Ex-Researcher at Cleveland Clinic Charged With Fraud for Allegedly Hiding Chinese Funding
‘PATTERN OF FRAUD’
A former doctor at the Cleveland Clinic Foundation was arrested on Wednesday for “deliberately” failing to disclose that he previously worked for a Chinese university and also received grant money from a Chinese government program, according to a criminal complaint. Dr. Qing Wang, who lives in Ohio, received more than $3.6 million in grants from the National Institutes of Health. The NIH said it funded Wang’s research at the foundation based on “false representations and promises.” The doctor “knowingly failed” to inform the medical research center that he was previously the dean at the College of Life Sciences and Technology at the Huazhong University of Science and Technology, the complaint alleges.

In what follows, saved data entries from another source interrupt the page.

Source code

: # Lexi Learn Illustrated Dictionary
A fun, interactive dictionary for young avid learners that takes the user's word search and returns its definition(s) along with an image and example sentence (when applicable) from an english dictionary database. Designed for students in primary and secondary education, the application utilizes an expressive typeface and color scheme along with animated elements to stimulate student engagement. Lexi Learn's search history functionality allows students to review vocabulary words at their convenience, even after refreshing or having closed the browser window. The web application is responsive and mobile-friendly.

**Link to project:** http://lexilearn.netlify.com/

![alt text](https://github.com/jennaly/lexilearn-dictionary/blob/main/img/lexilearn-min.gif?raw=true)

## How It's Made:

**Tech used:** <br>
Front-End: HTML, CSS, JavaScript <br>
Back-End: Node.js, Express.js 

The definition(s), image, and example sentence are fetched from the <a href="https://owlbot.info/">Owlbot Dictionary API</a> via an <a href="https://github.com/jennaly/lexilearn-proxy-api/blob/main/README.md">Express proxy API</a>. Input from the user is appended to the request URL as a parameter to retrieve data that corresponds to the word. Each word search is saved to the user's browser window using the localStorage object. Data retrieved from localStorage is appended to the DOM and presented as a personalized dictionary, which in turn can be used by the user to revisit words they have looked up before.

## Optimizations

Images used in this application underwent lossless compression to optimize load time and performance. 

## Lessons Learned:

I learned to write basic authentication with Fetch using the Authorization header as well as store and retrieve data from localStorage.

He also did not disclose that he was the grant recipient of the National Natural Science Foundation of China.
Wang was also allegedly involved in the Thousand Talent Program, a Chinese recruitment program that U.S. officials have designated as a threat to U.S. intellectual property. Wang, who became a researcher at the Cleveland Clinic Foundation in 1997, “engaged in a pervasive pattern of fraud,” said FBI Cleveland Special Agent in Charge Eric B. Smith. “As this case demonstrates, Chinese government-supported talent plans continue to encourage people, regardless of nationality, to commit crimes, such as fraud to obtain U.S. taxpayer-funded research,” said Robert Wells, assistant director of the FBI’s counterintelligence division.